RECORDS FOR THIS TASK
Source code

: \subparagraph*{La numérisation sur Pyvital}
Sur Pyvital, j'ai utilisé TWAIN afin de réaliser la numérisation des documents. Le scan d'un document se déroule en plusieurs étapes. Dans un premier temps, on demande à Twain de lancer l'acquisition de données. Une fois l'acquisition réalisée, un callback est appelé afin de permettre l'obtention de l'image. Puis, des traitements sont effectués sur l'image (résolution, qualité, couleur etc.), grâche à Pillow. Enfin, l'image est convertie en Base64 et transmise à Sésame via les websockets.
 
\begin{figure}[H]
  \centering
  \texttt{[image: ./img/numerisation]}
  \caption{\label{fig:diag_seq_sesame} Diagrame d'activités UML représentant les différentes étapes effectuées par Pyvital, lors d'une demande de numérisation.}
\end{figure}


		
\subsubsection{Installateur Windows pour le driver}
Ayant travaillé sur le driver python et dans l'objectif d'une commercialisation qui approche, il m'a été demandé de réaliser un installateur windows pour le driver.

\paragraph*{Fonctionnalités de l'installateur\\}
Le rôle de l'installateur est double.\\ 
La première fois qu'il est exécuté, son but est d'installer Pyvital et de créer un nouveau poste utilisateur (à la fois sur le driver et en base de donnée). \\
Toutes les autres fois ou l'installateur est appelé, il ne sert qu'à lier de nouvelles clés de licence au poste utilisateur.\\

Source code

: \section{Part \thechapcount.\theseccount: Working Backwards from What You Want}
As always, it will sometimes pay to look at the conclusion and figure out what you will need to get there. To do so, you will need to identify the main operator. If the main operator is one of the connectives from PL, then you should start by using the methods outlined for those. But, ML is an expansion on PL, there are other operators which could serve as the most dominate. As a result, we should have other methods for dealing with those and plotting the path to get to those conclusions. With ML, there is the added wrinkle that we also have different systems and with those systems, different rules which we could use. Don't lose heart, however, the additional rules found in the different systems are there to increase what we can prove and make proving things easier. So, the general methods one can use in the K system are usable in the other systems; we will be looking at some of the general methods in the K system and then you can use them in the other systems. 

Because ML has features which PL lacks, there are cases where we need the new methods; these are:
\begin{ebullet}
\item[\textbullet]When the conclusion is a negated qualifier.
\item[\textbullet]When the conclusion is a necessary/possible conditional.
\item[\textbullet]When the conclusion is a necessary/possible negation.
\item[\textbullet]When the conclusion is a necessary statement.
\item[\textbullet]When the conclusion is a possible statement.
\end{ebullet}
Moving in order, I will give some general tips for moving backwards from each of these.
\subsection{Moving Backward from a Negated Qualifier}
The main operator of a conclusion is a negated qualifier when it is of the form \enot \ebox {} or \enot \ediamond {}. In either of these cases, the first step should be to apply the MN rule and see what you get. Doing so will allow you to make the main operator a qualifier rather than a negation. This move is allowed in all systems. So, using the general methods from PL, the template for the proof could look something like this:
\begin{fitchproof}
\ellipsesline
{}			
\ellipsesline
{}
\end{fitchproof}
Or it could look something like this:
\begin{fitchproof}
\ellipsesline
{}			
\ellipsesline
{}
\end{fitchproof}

WHAT THIS TASK INVOLVES
Please copy each line of the records above that holds the word "begin".

EXERCISE RESPONSE
\begin{figure}[H]
\begin{ebullet}
\begin{fitchproof}
\begin{fitchproof}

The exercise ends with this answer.